We went to a little redbrick pub and coffee house filled inside with fairy lights and bookshelves.  I got a warm slice of apple pie, a Reuben panini, water from the pitcher in a corner, and a Mexican mocha in a mug, finding rustic polished wood seats amid the bustling college town crowd.  I had an acoustic guitar leaning in a corner from my music lesson earlier.

My friends and I talked about the books scattered haphazardly over our table, and about Pokemon Go.  (My friends are trying to get me more into gaming; I like anime and manga, but I currently play video and app games about as well and as often as a retarded goldfish.)  Out around us, people drank, laughed, and chatted, the atmosphere languid and friendly and the lights warm.  A regular host of live music, this was a place of culture instead of drinking, the sort of place where a cup of coffee could last for hours.

Eventually, a pianist started singing and playing keyboard in the background; she was dressed in a checkered flannel shirt and tight jeans.  Like most musicians, she knew enough not to ask me to play something just because I had an instrument, which I appreciated.

I don’t know what happened, but she played for a few minutes, then suddenly grabbed her jacket and ran out in tears.  She’d said something about singing a never before performed song…  Had she expected more of a reaction to her music?  I wonder.  Because she was good – very good.  But the venue was not one that allowed itself to some crazy huge reaction.  The atmosphere was all wrong if that was what she wanted.

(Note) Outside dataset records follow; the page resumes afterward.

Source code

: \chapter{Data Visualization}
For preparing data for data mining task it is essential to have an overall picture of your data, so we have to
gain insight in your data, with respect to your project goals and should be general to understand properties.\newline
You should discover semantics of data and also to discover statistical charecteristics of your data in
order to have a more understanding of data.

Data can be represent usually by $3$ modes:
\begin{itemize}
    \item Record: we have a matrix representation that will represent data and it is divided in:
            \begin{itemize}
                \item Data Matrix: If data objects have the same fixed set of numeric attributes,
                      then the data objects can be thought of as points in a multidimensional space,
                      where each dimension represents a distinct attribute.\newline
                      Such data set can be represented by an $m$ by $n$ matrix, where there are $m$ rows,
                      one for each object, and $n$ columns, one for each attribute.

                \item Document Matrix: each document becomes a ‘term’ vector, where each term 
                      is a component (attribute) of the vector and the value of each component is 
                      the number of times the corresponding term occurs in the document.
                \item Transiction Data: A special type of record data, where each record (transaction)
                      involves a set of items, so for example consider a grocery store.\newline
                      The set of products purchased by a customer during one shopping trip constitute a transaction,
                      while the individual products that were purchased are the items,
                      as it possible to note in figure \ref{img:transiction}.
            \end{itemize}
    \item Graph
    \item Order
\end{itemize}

And yes, I have sung in front of others before, so I do in fact know a little bit of what I’m talking about.  A word of advice?  If you’re really that sensitive about a song, you should probably wait to sing it until you’re in front of a bigger crowd that’s paid to listen to people sing.  I know that’s scarier, but you’ll also get more noise and reaction that way.

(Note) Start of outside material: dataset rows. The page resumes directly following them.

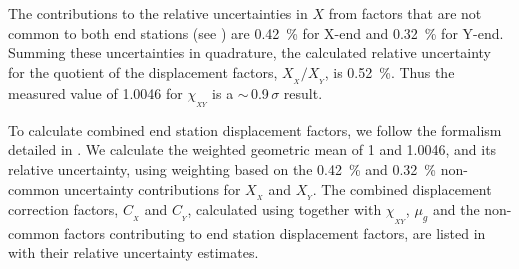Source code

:\documentclass[12pt,a4paper,final]{iopart}
\begin{document}
The contributions to the relative uncertainties in $X$ from factors that are not common to both end stations (see ) are \SI{0.42}{\percent} for X-end and \SI{0.32}{\percent} for Y-end.  Summing these uncertainties in quadrature, the calculated relative uncertainty for the quotient of the displacement factors, $X_{_X} / X_{_Y}$, is \SI{0.52}{\percent}.  Thus the measured value of 1.0046 for $\chi_{_{XY}}$ is a $\sim$\,0.9\,$\sigma$ result.

To calculate combined end station displacement factors, we follow the formalism detailed in .  We  calculate the weighted geometric mean of 1 and 1.0046, and its relative uncertainty,  using weighting based on the  \SI{0.42}{\percent} and \SI{0.32}{\percent} non-common uncertainty contributions for $X_{_X}$ and $X_{_Y}$.  The combined displacement correction factors, $C_{_{X}}$ and $C_{_{Y}}$, calculated using  together with $\chi_{_{XY}}$, $\mu_{g}$ and the non-common factors contributing to end station displacement factors, are listed in  with their relative uncertainty estimates.
%
\end{document}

You don’t get wild rounds of applause as the background noise at a coffee house.


Confetti Pink and Patriarchal Dudes

We pondered the absurdity of ice cream and shoe shopping when it was so black and rainy outside, but in the end my sister and I soldiered on after classes with our scheduled plans anyway.  We walked everywhere, hunched down over the sidewalks of long, dark, slick main thoroughfares in gleaming black rain jackets, mildly dazzled by dimly gleaming lights and the zooming of passing cars, our headphones in and our walk carrying the silence of the amiable.

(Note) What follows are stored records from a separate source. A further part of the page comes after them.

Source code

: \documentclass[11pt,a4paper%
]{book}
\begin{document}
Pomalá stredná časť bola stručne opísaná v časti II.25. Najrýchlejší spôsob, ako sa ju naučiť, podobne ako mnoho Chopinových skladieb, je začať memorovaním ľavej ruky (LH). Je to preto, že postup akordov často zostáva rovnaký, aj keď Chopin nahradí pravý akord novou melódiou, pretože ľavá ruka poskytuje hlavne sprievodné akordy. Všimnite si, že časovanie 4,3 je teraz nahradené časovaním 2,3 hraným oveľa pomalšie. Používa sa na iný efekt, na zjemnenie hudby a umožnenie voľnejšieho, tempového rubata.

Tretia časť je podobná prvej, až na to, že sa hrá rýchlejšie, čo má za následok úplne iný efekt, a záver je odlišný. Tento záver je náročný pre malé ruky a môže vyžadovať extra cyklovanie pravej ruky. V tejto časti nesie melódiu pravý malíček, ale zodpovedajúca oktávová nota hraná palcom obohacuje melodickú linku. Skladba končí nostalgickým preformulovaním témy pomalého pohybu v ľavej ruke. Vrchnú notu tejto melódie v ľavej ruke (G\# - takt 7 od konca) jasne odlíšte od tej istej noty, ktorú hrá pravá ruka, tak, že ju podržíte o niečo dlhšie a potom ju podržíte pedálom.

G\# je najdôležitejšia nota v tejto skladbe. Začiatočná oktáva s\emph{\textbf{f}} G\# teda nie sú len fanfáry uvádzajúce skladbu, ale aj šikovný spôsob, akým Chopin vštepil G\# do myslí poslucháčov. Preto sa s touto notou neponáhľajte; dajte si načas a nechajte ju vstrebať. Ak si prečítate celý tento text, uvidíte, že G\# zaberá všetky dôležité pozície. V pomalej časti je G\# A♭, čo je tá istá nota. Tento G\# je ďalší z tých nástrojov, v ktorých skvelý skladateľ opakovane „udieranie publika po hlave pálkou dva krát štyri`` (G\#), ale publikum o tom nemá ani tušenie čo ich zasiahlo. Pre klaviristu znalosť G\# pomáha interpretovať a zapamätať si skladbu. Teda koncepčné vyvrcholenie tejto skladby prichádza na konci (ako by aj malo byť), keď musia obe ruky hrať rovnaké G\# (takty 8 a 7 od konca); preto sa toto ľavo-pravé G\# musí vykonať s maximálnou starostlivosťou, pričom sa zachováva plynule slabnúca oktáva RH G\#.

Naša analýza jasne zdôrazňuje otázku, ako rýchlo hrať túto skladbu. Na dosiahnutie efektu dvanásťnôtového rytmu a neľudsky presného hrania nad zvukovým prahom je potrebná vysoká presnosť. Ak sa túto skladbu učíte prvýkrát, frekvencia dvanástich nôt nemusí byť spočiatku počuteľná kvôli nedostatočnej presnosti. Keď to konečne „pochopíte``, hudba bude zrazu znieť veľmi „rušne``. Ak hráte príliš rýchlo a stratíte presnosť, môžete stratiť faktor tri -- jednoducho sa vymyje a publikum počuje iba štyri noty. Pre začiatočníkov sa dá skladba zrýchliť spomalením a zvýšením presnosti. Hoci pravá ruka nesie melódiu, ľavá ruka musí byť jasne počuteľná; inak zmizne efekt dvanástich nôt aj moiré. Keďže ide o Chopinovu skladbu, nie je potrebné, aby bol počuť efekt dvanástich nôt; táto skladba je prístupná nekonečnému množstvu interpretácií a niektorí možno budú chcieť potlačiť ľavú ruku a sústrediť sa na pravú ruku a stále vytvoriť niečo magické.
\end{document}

We entered a lonely little few-table ice cream parlor first.  It was covered in gleaming glass and confetti pink.  I had a cup of late-night Oreos cookie n cream ice cream, while my sister got a big colorful ice cream cone.  We were the only patrons, aside from a heavily accented man trying to order ice cream ahead for later to the confused clerks, and a woman with her daughter celebrating the little girl’s birthday.

At one point I sneezed so loudly in the silence that my sister stared at me with big eyes, and I started laughing uncontrollably.  We fell into easier chatter after that, some strange spell broken.  We put on our collective bucket list an edible cookie dough place we recently learned about in New York, and nerded out over anime con stuff.

A big family entered the ice cream parlor as we left.  The mother was talking loudly enough for the clerks to overhear about “cheap ice cream.”

The gleaming single-story mall full of storefronts was nearly empty at this late hour.  A single red balloon was stuck to the ceiling in the quiet.  I’d needed some new summer shoes.  All I had right now were big, clunky black winter boots.

The extremely bored clerks in the aggressively red shoe shop immediately went to help me find the right shoes.  I shop fast – I get in, I get what I want, I get out.  I’m petite with an average woman’s shoe size, so it helps that I’m not terribly hard to shop for.  I chose grey and indigo crinkle patterned vans to go with my dark leggings and darker skinny jeans.

I’m boringly practical.  I only ever buy with debit, I buy shoes twice a year, and I never spend much time shopping.  I’m infamous for always picking out exactly what I want on the first try.

In other words, in patriarchal dude terms, I’m “kinda weird for a chick.”